**Exercise details:** In this exercise, the entries below include pictures. Repeat exactly the lines from the line with "Clone o descarge todos los archivos." to the line with "## 🙋‍♂️ Self Introduction", including both, but without the pictures.

[Stored items]
========
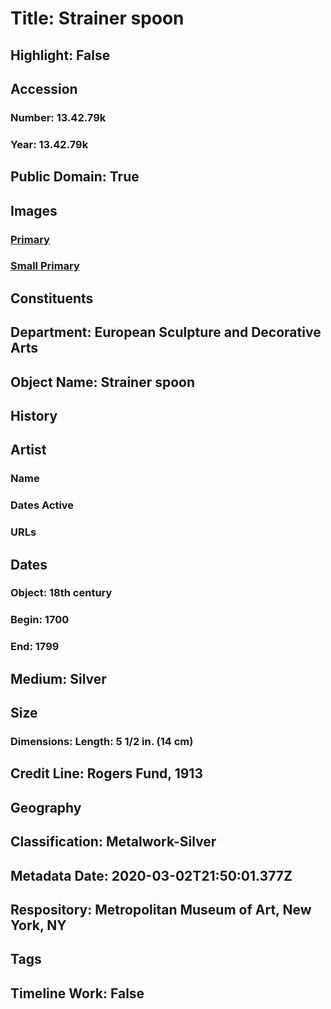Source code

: # Title: Strainer spoon
## Highlight: False
## Accession
### Number: 13.42.79k
### Year: 13.42.79k
## Public Domain: True
## Images
### [Primary](https://images.metmuseum.org/CRDImages/es/original/15480.jpg)
### [Small Primary](https://images.metmuseum.org/CRDImages/es/web-large/15480.jpg)
## Constituents
## Department: European Sculpture and Decorative Arts
## Object Name: Strainer spoon
## History
## Artist
### Name
### Dates Active
### URLs
## Dates
### Object: 18th century
### Begin: 1700
### End: 1799
## Medium: Silver
## Size
### Dimensions: Length: 5 1/2 in. (14 cm)
## Credit Line: Rogers Fund, 1913
## Geography
## Classification: Metalwork-Silver
## Metadata Date: 2020-03-02T21:50:01.377Z
## Respository: Metropolitan Museum of Art, New York, NY
## Tags
## Timeline Work: False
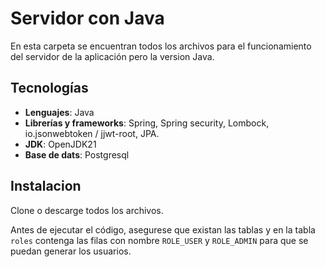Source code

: # Servidor con Java

En esta carpeta se encuentran todos los archivos para el funcionamiento del servidor de la aplicación pero la version Java.

## Tecnologías

- **Lenguajes**: Java
- **Librerías y frameworks**: Spring, Spring security, Lombock, io.jsonwebtoken / jjwt-root, JPA.
- **JDK**: OpenJDK21
- **Base de dats**: Postgresql

## Instalacion

Clone o descarge todos los archivos.

Antes de ejecutar el código, asegurese que existan las tablas y en la tabla `roles` contenga las filas con nombre `ROLE_USER` y `ROLE_ADMIN` para que se puedan generar los usuarios.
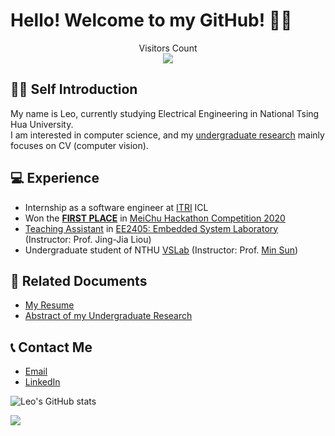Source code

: # Hello! Welcome to my GitHub! 🚀🚀

<p align="center"> 
  Visitors Count<br>
  <img src="https://profile-counter.glitch.me/lyhsieh/count.svg" />
</p>

## 🙋‍♂️ Self Introduction
My name is Leo, currently studying Electrical Engineering in National Tsing Hua University. 
<br />
I am interested in computer science, and my [undergraduate research](https://github.com/lyhsieh/active_learning) mainly focuses on CV (computer vision). 

## 💻 Experience
* Internship as a software engineer at [ITRI](https://www.itri.org.tw/) ICL
* Won the [**FIRST PLACE**](https://www.hccg.gov.tw/ch/home.jsp?id=48&parentpath=&mcustomize=municipalnews_view.jsp&toolsflag=Y&dataserno=202010250004&t=MunicipalNews&mserno=201601300020) in [MeiChu Hackathon Competition 2020](https://github.com/lyhsieh/Meichu2020_Team_726)
* [Teaching Assistant](https://github.com/lyhsieh/NTHU_EE2405) in [EE2405: Embedded System Laboratory](https://www.ee.nthu.edu.tw/ee240500/) (Instructor: Prof. Jing-Jia Liou)
* Undergraduate student of NTHU [VSLab](https://aliensunmin.github.io/lab/info.html) (Instructor: Prof. [Min Sun](https://scholar.google.com/citations?user=1Rf6sGcAAAAJ&hl=zh-TW))

## 📝 Related Documents
* [My Resume](https://drive.google.com/file/d/1BcWuL6r6XDuAJ8-KpwtaatH3_aoo7n30/view?usp=sharing)
* [Abstract of my Undergraduate Research](https://drive.google.com/file/d/1_bzX01EOcB5Ui8ig4DcBHS12iGtBMZxf/view?usp=sharing)

## 📞 Contact Me
* [Email](mailto:leoshieh0hn@gmail.com)
* [LinkedIn](https://www.linkedin.com/in/linyunghsieh/)

![Leo's GitHub stats](https://github-readme-stats.vercel.app/api?username=lyhsieh&theme=gruvbox)

![](https://github-profile-summary-cards.vercel.app/api/cards/repos-per-language?username=lyhsieh&theme=github_dark)

<!-- <font size=2>看 還看？快去幫我的repo按星星啊XD
</br >
喜歡我的話歡迎追蹤我，才不會錯過最新的code喔😍 -->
========
**Your response:**
Clone o descarge todos los archivos.

Antes de ejecutar el código, asegurese que existan las tablas y en la tabla `roles` contenga las filas con nombre `ROLE_USER` y `ROLE_ADMIN` para que se puedan generar los usuarios.
Source code

: # Hello! Welcome to my GitHub! 🚀🚀

<p align="center"> 
  Visitors Count<br>
  <img src="https://profile-counter.glitch.me/lyhsieh/count.svg" />
</p>

## 🙋‍♂️ Self Introduction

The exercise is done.